Thank you for the years together and all that you have done. Don’t be sad. It’s really not that big a deal. Especially if you compare it to what God has brought me out of…the life I was living before. Thank you for putting up with my nonsense and hard headedness. I know you’ve tried hard and you’ve taken care of me. I hope you at least see now the depth of my love for you and our kids by now. How much I have sacrificed and denied for all of us. If I died before you, don’t be sad…life goes on!
I truly wish you would allow yourself to see what’s inside you as I did. If tomorrow was my last day with you, I would give you the last pep talk I would ever give you…it would be the ultimate cheer you had ever heard. I would even wear a skirt and use pom poms if that would work.

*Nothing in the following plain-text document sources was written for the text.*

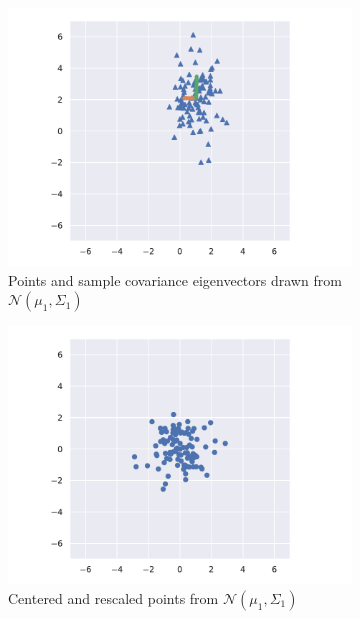 \documentclass[11pt,letterpaper]{article}
\numberwithin{equation}{section}
\numberwithin{figure}{section}
\begin{document}
\begin{figure}[p]
\centering
\begin{subfigure}[t]{0.49\textwidth}
	\centering
	\includegraphics[width=\textwidth]{figures/unscale_plot_1.pdf}
	\caption{Points and sample covariance eigenvectors drawn from $\mathcal{N}(\mu_1,\Sigma_1)$}
\end{subfigure}
%
\begin{subfigure}[t]{0.49\textwidth}
	\centering
	\includegraphics[width=\textwidth]{figures/scale_plot_1.pdf}
	\caption{Centered and rescaled points from $\mathcal{N}(\mu_1,\Sigma_1)$}
\end{subfigure}
\\
\begin{subfigure}[t]{0.49\textwidth}

\end{subfigure}
\end{figure}
\end{document}
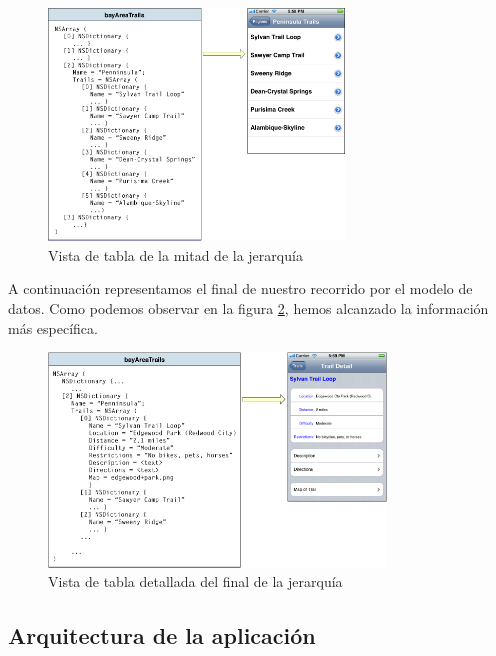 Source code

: \begin{figure}[ht!]
  \centering
    \includegraphics[width=0.7\textwidth]{./images/tv_datamodel_middle.jpg}
  \caption{Vista de tabla de la mitad de la jerarquía}
  \label{fig:table-view-middle}
\end{figure} 

 A continuación representamos el final de nuestro recorrido por el modelo de datos. Como podemos observar en la figura \ref{fig:detail-table-view}, hemos alcanzado la información más específica.

\begin{figure}[ht!]
  \centering
    \includegraphics[width=0.8\textwidth]{./images/tv_datamodel_detail.jpg}
  \caption{Vista de tabla detallada del final de la jerarquía }
  \label{fig:detail-table-view}
\end{figure} 


\subsection{Arquitectura de la aplicación}	
   

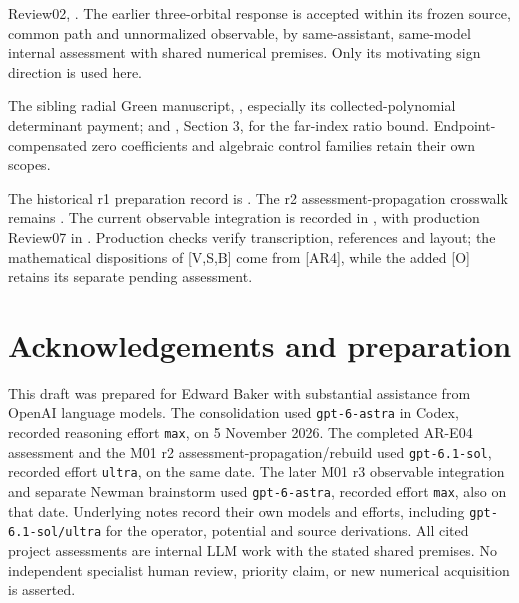 \documentclass[11pt,letterpaper]{article}
\numberwithin{equation}{section}
\theoremstyle{remark}
\newcommand{\evid}[1]{\textsf{[#1]}}
\begin{document}
\begin{description}[style=nextline,leftmargin=1.4cm]
\item[\evid{E4}] Review02,
.
The earlier three-orbital response is accepted within its frozen
source, common path and unnormalized observable, by same-assistant,
same-model internal assessment with shared numerical premises.
Only its motivating sign direction is used here.

\item[\evid{RGD}] The sibling radial Green manuscript,
,
especially its collected-polynomial determinant payment; and
,
Section 3, for the far-index ratio bound.
Endpoint-compensated zero coefficients and algebraic control
families retain their own scopes.
\end{description}

The historical r1 preparation record is
.
The r2 assessment-propagation crosswalk remains
.
The current observable integration is recorded in
,
with production Review07 in .
Production checks verify transcription, references and layout;
the mathematical dispositions of \evid{V,S,B} come from \evid{AR4},
while the added \evid{O} retains its separate pending assessment.

\section*{Acknowledgements and preparation}
This draft was prepared for Edward Baker with substantial assistance
from OpenAI language models. The consolidation used
\texttt{gpt-6-astra} in Codex, recorded reasoning effort
\texttt{max}, on 5 November 2026. The completed AR-E04 assessment and
the M01 r2 assessment-propagation/rebuild used \texttt{gpt-6.1-sol},
recorded effort \texttt{ultra}, on the same date. The later M01 r3
observable integration and separate Newman brainstorm used
\texttt{gpt-6-astra}, recorded effort \texttt{max}, also on that date.
Underlying notes record their own models and efforts, including
\texttt{gpt-6.1-sol/ultra} for the operator, potential and source
derivations. All cited project assessments are internal LLM work
with the stated shared premises. No independent specialist human
review, priority claim, or new numerical acquisition is asserted.
\end{document}
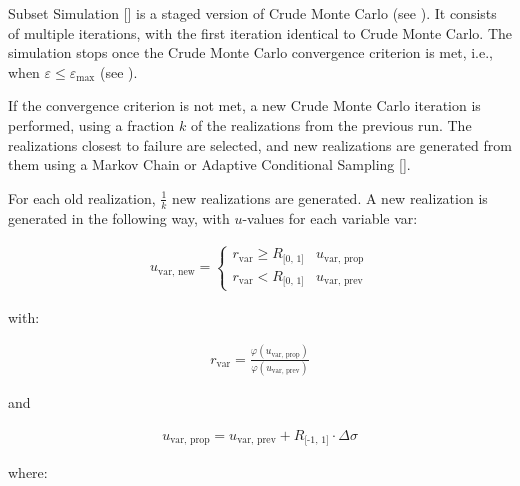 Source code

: {Subset Simulation [\cite{Au2001}] is a staged version of Crude Monte Carlo (see ). It consists of multiple iterations, with the first iteration identical to Crude Monte Carlo. The simulation stops once the Crude Monte Carlo convergence criterion is met, i.e., when $\varepsilon \leq \varepsilon_{\text{max}}$ (see ).

If the convergence criterion is not met, a new Crude Monte Carlo iteration is performed, using a fraction $k$ of the realizations from the previous run. The realizations closest to failure are selected, and new realizations are generated from them using a Markov Chain or Adaptive Conditional Sampling [\cite{PAPAIOANNOU201589}].

For each old realization, $\tfrac{1}{k}$ new realizations are generated. A new realization is generated in the following way, with $u$-values for each variable var:

\begin{align} 
\label{eq:SubsetSimulationMarkovChain}
u_{\text{var, new}} = \left\{\begin{array}{ll} r_{\text{var}} \geq R_{\text{[0, 1]}}  & u_{\text{var, prop}}\\
r_{\text{var}} < R_{\text{[0, 1]}}  & u_{\text{var, prev}}
\end{array}	
\right.
\end{align}

with:

\begin{align} 
\label{eq:SubsetSimulationRatio}
r_{\text{var}} = \frac{\varphi \left(u_{\text{var, prop}}\right)}{\varphi \left(u_{\text{var, prev}}\right)}
\end{align}

and

\begin{align} 
\label{eq:SubsetSimulationProposed}
u_{\text{var, prop}} = u_{\text{var, prev}} + R_{\text{[-1, 1]}} \cdot \Delta \sigma
\end{align}

where:

}
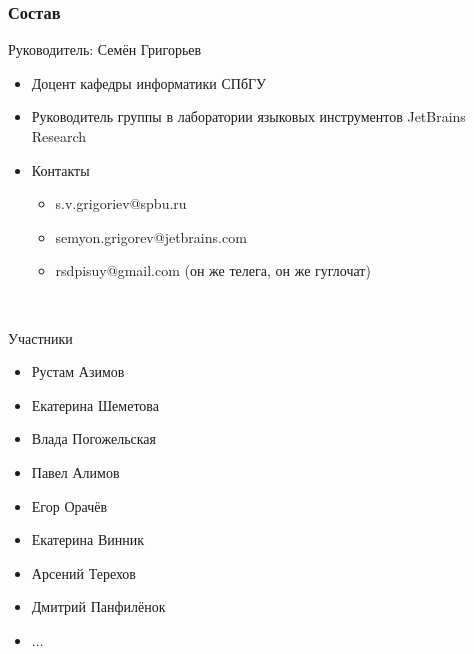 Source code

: \documentclass[xcolor=table,aspectratio=169]{beamer}
\begin{document}
\begin{frame}[fragile]

  \frametitle{Состав}
  \begin{minipage}[t]{0.55\textwidth}
Руководитель:  Семён Григорьев
\begin{itemize}
      \item Доцент кафедры информатики СПбГУ
      \item Руководитель группы в лаборатории языковых инструментов JetBrains Research
      \item Контакты
      \begin{itemize}
        \item s.v.grigoriev@spbu.ru
        \item semyon.grigorev@jetbrains.com
        \item rsdpisuy@gmail.com (он же телега, он же гуглочат)        
      \end{itemize}

\end{itemize}
\end{minipage}\pause
~\begin{minipage}[t]{0.35\textwidth}
  Участники
  \begin{itemize}
      \item Рустам Азимов
      \item Екатерина Шеметова
      \item Влада Погожельская
      \item Павел Алимов
      \item Егор Орачёв
      \item Екатерина Винник
      \item Арсений Терехов
      \item Дмитрий Панфилёнок
      \item $\ldots$
\end{itemize}

  \end{minipage}
\end{frame}
\end{document}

If tomorrow were my last day on earth, I wonder what I would leave unsaid to whomever. Would I choose to finally release that pain that’s been so heavy? Would I tell of any of those who broke me and let me down? Would I disclose those pieces of my heart that each and everyone chipped away at? Would I reveal how some truly shaped me?
If tomorrow were my last day on earth, would I give my loved ones the opportunity to right their wrongs?
If anyone were only given one more day, would you cram in everything possible or would you stop and savor what you have left?
If tomorrow were my last day on earth, what would I want? What would I say? What would they want me to know; that one last thing that maybe you didn’t get across or I failed to realize?
Is there anything they would want to say, maybe they love me?
How would they feel, would they then realize how they truly feel?
Would they miss the times we talked, or every time we teased?
Above all, remember you are loved.
P.S. Don’t take this post the wrong way. It’s honestly a sincere thought about looking at my life in perspective if we had the privilege of knowing our last day. These are just thoughts.